Los guardianes de la riqueza

Ante los despidos de trabajadores: silencio o justificativos. Frente al impuesto a la riqueza: críticas, chicanas y la amenaza de un resultado apocalíptico. Desde que se conoció el proyecto oficialista del impuesto al patrimonio, algunos periodistas se convirtieron en defensores acérrimos de las fortunas millonarias que concentra un porcentaje menor de la población de nuestro país.

 jueves, 9-abril-2020

El conductor Alejandro Fantino criticó el proyecto del impuesto al patrimonio durante una entrevista con el diputado oficialista Carlos Heller


La endeble armonía entre los medios de comunicación hegemónicos y el gobierno nacional comenzó a verse resentida desde el momento en que permanecieron en silencio, o bien, se mostraron tibios frente a los 1450 trabajadores despedidos del Grupo Techint, propiedad del multimillonario Paolo Rocca. A partir de allí, la crisis sanitaria pasó a un segundo plano y ganó preponderancia la crisis económica de las grandes empresas.

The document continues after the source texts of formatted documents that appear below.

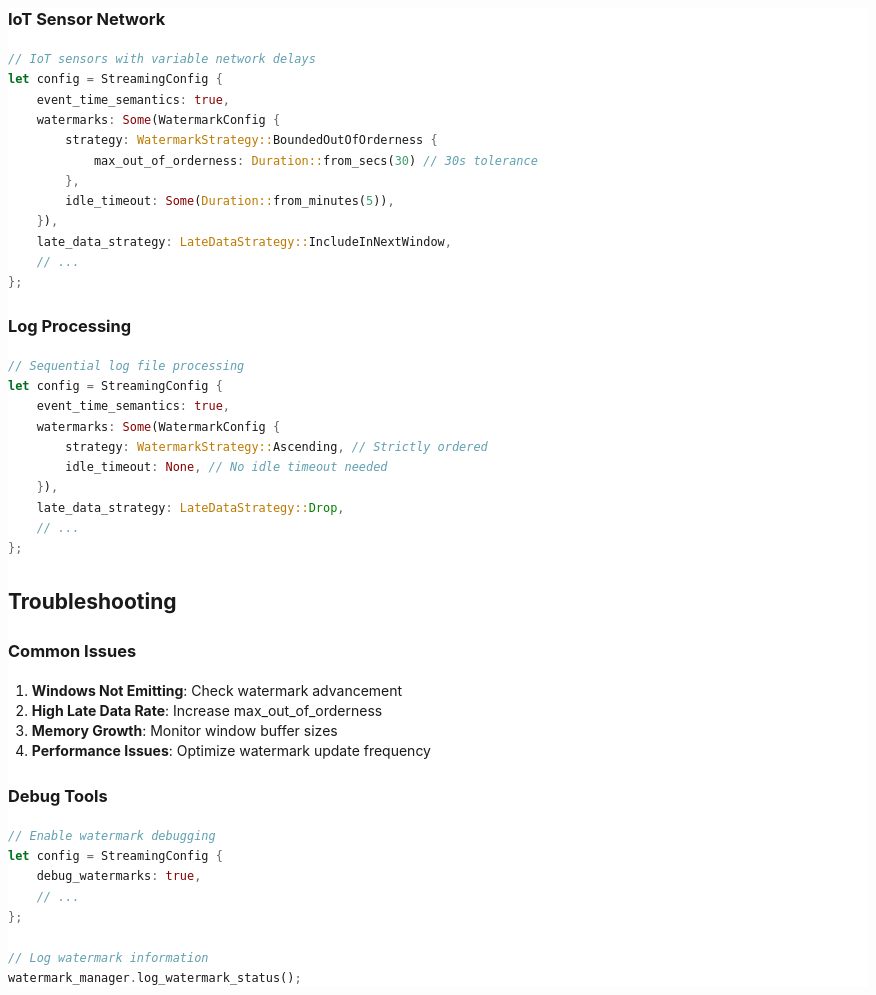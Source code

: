 ### IoT Sensor Network

```rust
// IoT sensors with variable network delays
let config = StreamingConfig {
    event_time_semantics: true,
    watermarks: Some(WatermarkConfig {
        strategy: WatermarkStrategy::BoundedOutOfOrderness {
            max_out_of_orderness: Duration::from_secs(30) // 30s tolerance
        },
        idle_timeout: Some(Duration::from_minutes(5)),
    }),
    late_data_strategy: LateDataStrategy::IncludeInNextWindow,
    // ...
};
```

### Log Processing

```rust
// Sequential log file processing
let config = StreamingConfig {
    event_time_semantics: true,
    watermarks: Some(WatermarkConfig {
        strategy: WatermarkStrategy::Ascending, // Strictly ordered
        idle_timeout: None, // No idle timeout needed
    }),
    late_data_strategy: LateDataStrategy::Drop,
    // ...
};
```

## Troubleshooting

### Common Issues

1. **Windows Not Emitting**: Check watermark advancement
2. **High Late Data Rate**: Increase max_out_of_orderness
3. **Memory Growth**: Monitor window buffer sizes
4. **Performance Issues**: Optimize watermark update frequency

### Debug Tools

```rust
// Enable watermark debugging
let config = StreamingConfig {
    debug_watermarks: true,
    // ...
};

// Log watermark information
watermark_manager.log_watermark_status();
```
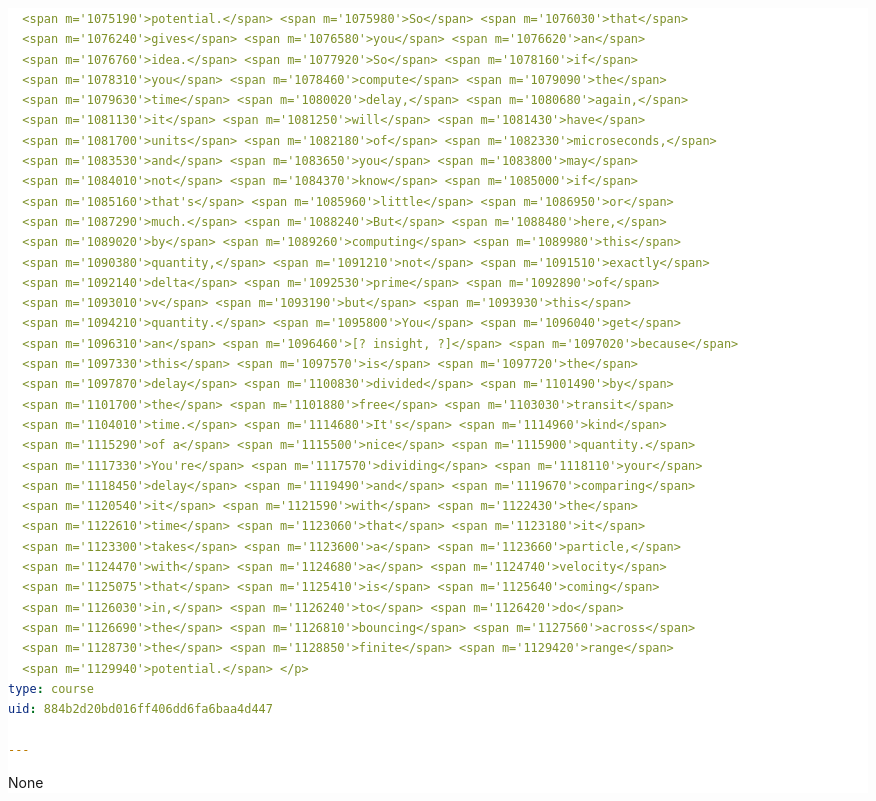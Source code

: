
 ```yaml
  <span m='1075190'>potential.</span> <span m='1075980'>So</span> <span m='1076030'>that</span>
  <span m='1076240'>gives</span> <span m='1076580'>you</span> <span m='1076620'>an</span>
  <span m='1076760'>idea.</span> <span m='1077920'>So</span> <span m='1078160'>if</span>
  <span m='1078310'>you</span> <span m='1078460'>compute</span> <span m='1079090'>the</span>
  <span m='1079630'>time</span> <span m='1080020'>delay,</span> <span m='1080680'>again,</span>
  <span m='1081130'>it</span> <span m='1081250'>will</span> <span m='1081430'>have</span>
  <span m='1081700'>units</span> <span m='1082180'>of</span> <span m='1082330'>microseconds,</span>
  <span m='1083530'>and</span> <span m='1083650'>you</span> <span m='1083800'>may</span>
  <span m='1084010'>not</span> <span m='1084370'>know</span> <span m='1085000'>if</span>
  <span m='1085160'>that's</span> <span m='1085960'>little</span> <span m='1086950'>or</span>
  <span m='1087290'>much.</span> <span m='1088240'>But</span> <span m='1088480'>here,</span>
  <span m='1089020'>by</span> <span m='1089260'>computing</span> <span m='1089980'>this</span>
  <span m='1090380'>quantity,</span> <span m='1091210'>not</span> <span m='1091510'>exactly</span>
  <span m='1092140'>delta</span> <span m='1092530'>prime</span> <span m='1092890'>of</span>
  <span m='1093010'>v</span> <span m='1093190'>but</span> <span m='1093930'>this</span>
  <span m='1094210'>quantity.</span> <span m='1095800'>You</span> <span m='1096040'>get</span>
  <span m='1096310'>an</span> <span m='1096460'>[? insight, ?]</span> <span m='1097020'>because</span>
  <span m='1097330'>this</span> <span m='1097570'>is</span> <span m='1097720'>the</span>
  <span m='1097870'>delay</span> <span m='1100830'>divided</span> <span m='1101490'>by</span>
  <span m='1101700'>the</span> <span m='1101880'>free</span> <span m='1103030'>transit</span>
  <span m='1104010'>time.</span> <span m='1114680'>It's</span> <span m='1114960'>kind</span>
  <span m='1115290'>of a</span> <span m='1115500'>nice</span> <span m='1115900'>quantity.</span>
  <span m='1117330'>You're</span> <span m='1117570'>dividing</span> <span m='1118110'>your</span>
  <span m='1118450'>delay</span> <span m='1119490'>and</span> <span m='1119670'>comparing</span>
  <span m='1120540'>it</span> <span m='1121590'>with</span> <span m='1122430'>the</span>
  <span m='1122610'>time</span> <span m='1123060'>that</span> <span m='1123180'>it</span>
  <span m='1123300'>takes</span> <span m='1123600'>a</span> <span m='1123660'>particle,</span>
  <span m='1124470'>with</span> <span m='1124680'>a</span> <span m='1124740'>velocity</span>
  <span m='1125075'>that</span> <span m='1125410'>is</span> <span m='1125640'>coming</span>
  <span m='1126030'>in,</span> <span m='1126240'>to</span> <span m='1126420'>do</span>
  <span m='1126690'>the</span> <span m='1126810'>bouncing</span> <span m='1127560'>across</span>
  <span m='1128730'>the</span> <span m='1128850'>finite</span> <span m='1129420'>range</span>
  <span m='1129940'>potential.</span> </p>
type: course
uid: 884b2d20bd016ff406dd6fa6baa4d447

---
```

None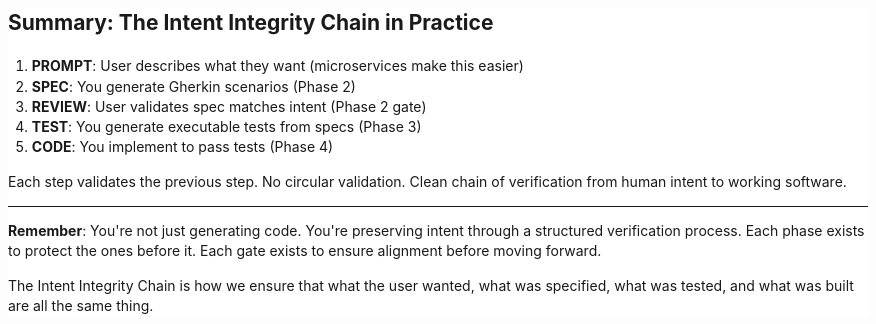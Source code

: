 ## Summary: The Intent Integrity Chain in Practice

1. **PROMPT**: User describes what they want (microservices make this easier)
2. **SPEC**: You generate Gherkin scenarios (Phase 2)
3. **REVIEW**: User validates spec matches intent (Phase 2 gate)
4. **TEST**: You generate executable tests from specs (Phase 3)
5. **CODE**: You implement to pass tests (Phase 4)

Each step validates the previous step. No circular validation. Clean chain of verification from human intent to working software.

---

**Remember**: You're not just generating code. You're preserving intent through a structured verification process. Each phase exists to protect the ones before it. Each gate exists to ensure alignment before moving forward.

The Intent Integrity Chain is how we ensure that what the user wanted, what was specified, what was tested, and what was built are all the same thing.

Pero quizás la doble vara o la discrecionalidad apareció en el escenario de manera más evidente cuando se conoció el proyecto del oficialismo que busca gravar, a través de un impuesto extraordinario, el patrimonio millonario de aquellos argentinos que concentran gran parte de la riqueza de nuestro país.

Durante el transcurso de esta semana, distintos periodistas se convirtieron en guardianes de las fortunas y protectores de los millonarios. Jonatan Viale editorializó sobre la propuesta legislativa y habló de que aparecía “otra vez, la tentación anti empresaria”. “La tentación es enorme. Fabricar un enemigo poderoso, millonario, codicioso”, “analizó” en su programa televisivo en A24.

Por su parte, el conductor Joaquín Morales Solá manifestó su rechazo al proyecto durante una entrevista al presidente Alberto Fernández. Con la solemnidad que lo caracteriza, se apoyó en “constitucionalistas muy respetados” que dijeron que el impuesto al blanqueo era inconstitucional, “salvo que sea voluntario”. El mandatario lo corrigió que se trataba de un gravamen a la riqueza, pero el periodista casi que no lo escuchó y lo chicaneó recordándole que él era un profesional del derecho y que sabía que eso no podía ser así.

A su vez, Alejandro Fantino cuestionó la posibilidad del impuesto y le anticipó al diputado del Frente de Todos, Carlos Heller, que esto iba a “generar un lío enorme”. “¿Vos crees que la oposición te puede llegar a allanar el camino? Y si así fuera, ¿vos crees que no va a tardar algún amparo o la justicia en declararte inconstitucional esto?”, preguntó retóricamente el conductor.

Otros protectores de los millonarios fueron Marcelo Longobardi que calificó el canon como “extorsionador” y Luis Novaresio que vaticinó que “es malo para la recesión”. Como frutilla del postre, Eduardo Feinmann compartió una foto con una leyenda que compara las decisiones de Argentina con las del empresario Sebastián Piñera en Chile que baja los impuestos a productores agrícolas, entidades financieras, energéticas y minería porque no pueden “castigar a quienes hacen grande el país”.



Un tributo que sí, pero no

El martes ingresó a la Cámara de Diputados el borrador del proyecto sobre el llamado Impuesto Patria (Por una Argentina Trabajadora e Inclusiva) – impulsado por legisladores con trayectoria sindical – que proponía concretamente un gravamen a aquellas personas con patrimonios a partir de los $10 millones o con “rentabilidad” de más de $50 millones, con el objetivo de crear un fondo económico que esté destinado a enfrentar los embates de la pandemia del coronavirus. “Se pide un esfuerzo mayor a quienes están en mejores condiciones. Regla básica de la solidaridad”, finalizaba el texto.

Sin embargo, hoy se conoció que el oficialismo trabaja en una iniciativa más amplia que incluya varias ideas previas. El diputado Carlos Heller, presidente de la Comisión de Presupuesto, será quien desarrolle esta propuesta junto a los economistas Eduardo Basualdo y Pablo Manzanelli, quienes integran el Centro de Investigación y Formación de la República Argentina (Cifra) de la CTA. “Es un aporte extraordinario de un sector que tiene capacidad contributiva”, señaló el presidente del Banco Credicoop.

Días atrás, el presidente Alberto Fernández recordó que la canciller alemana, Ángela Mérkel, le comentó asombrada que no entendía por qué en Argentina los ricos no pagan más impuestos. La realidad es que en muchos países europeos existe este tributo. En Francia representa el 4,9% del PBI; Reino Unido el 4,3%; Bélgica el 3,6%; Grecia el 3,2% y España el 2,7%.